# WORK REQUEST
Within this material, state how many lines include the string "settings". Reply with the number only.

# GIVEN DATA
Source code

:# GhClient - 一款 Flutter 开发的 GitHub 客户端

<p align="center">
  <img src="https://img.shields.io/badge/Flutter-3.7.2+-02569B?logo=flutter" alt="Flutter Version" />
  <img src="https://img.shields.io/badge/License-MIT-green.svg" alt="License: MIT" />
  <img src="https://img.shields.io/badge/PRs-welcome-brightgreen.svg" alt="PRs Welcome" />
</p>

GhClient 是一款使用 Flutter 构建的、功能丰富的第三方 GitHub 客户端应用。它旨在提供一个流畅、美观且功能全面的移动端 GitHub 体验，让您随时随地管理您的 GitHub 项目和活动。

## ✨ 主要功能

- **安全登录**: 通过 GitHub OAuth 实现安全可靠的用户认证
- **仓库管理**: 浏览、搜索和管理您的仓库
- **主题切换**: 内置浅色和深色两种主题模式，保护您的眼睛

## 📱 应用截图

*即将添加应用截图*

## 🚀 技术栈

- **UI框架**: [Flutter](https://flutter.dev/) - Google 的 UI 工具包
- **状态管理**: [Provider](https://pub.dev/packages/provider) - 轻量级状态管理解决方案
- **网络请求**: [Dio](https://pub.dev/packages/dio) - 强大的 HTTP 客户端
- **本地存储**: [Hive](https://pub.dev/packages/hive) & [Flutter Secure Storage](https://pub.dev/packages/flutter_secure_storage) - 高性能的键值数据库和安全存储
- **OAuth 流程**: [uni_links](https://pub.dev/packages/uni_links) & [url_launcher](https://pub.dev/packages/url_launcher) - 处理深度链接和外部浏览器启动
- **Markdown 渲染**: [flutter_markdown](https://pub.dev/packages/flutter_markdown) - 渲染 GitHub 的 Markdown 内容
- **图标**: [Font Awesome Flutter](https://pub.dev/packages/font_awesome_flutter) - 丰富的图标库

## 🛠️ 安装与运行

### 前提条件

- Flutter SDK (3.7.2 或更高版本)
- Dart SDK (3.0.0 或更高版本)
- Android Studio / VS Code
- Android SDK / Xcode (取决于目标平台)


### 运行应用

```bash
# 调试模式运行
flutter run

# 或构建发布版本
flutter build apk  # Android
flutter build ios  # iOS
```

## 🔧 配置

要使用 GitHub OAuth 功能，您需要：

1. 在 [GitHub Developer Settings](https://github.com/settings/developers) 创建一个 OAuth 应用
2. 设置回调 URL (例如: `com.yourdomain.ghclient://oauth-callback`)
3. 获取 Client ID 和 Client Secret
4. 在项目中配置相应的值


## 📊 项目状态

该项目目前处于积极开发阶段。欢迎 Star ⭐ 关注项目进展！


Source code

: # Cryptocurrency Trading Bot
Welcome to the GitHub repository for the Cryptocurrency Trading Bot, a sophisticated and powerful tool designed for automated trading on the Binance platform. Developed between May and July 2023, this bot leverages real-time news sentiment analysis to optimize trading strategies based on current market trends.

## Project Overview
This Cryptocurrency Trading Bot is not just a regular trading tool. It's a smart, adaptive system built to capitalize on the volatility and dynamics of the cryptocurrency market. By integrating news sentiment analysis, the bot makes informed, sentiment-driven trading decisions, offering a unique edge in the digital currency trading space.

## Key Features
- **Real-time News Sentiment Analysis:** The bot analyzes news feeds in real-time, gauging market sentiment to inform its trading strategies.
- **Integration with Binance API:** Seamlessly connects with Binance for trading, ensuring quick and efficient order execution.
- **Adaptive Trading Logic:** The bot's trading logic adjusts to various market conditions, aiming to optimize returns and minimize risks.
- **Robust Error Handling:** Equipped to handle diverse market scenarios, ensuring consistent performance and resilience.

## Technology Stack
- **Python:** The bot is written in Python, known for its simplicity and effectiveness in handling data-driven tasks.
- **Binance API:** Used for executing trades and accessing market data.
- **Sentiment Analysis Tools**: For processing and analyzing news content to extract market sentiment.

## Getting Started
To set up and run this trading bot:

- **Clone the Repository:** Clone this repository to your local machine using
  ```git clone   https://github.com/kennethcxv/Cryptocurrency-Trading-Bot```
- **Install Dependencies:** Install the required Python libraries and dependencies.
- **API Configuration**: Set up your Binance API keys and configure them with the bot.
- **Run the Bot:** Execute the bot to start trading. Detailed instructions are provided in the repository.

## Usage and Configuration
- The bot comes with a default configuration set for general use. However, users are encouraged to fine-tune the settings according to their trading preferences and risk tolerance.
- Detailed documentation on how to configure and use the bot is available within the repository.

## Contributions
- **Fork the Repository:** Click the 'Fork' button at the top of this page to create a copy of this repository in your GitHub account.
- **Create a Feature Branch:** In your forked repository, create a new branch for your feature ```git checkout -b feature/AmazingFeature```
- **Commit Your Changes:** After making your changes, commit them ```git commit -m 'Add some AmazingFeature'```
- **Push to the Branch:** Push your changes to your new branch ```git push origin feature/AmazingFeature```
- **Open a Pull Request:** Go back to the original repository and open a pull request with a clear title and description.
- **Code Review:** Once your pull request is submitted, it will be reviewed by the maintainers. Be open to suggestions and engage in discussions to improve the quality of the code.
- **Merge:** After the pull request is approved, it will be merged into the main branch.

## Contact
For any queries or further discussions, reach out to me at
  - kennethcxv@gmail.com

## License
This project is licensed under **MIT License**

# EXERCISE ANSWER
2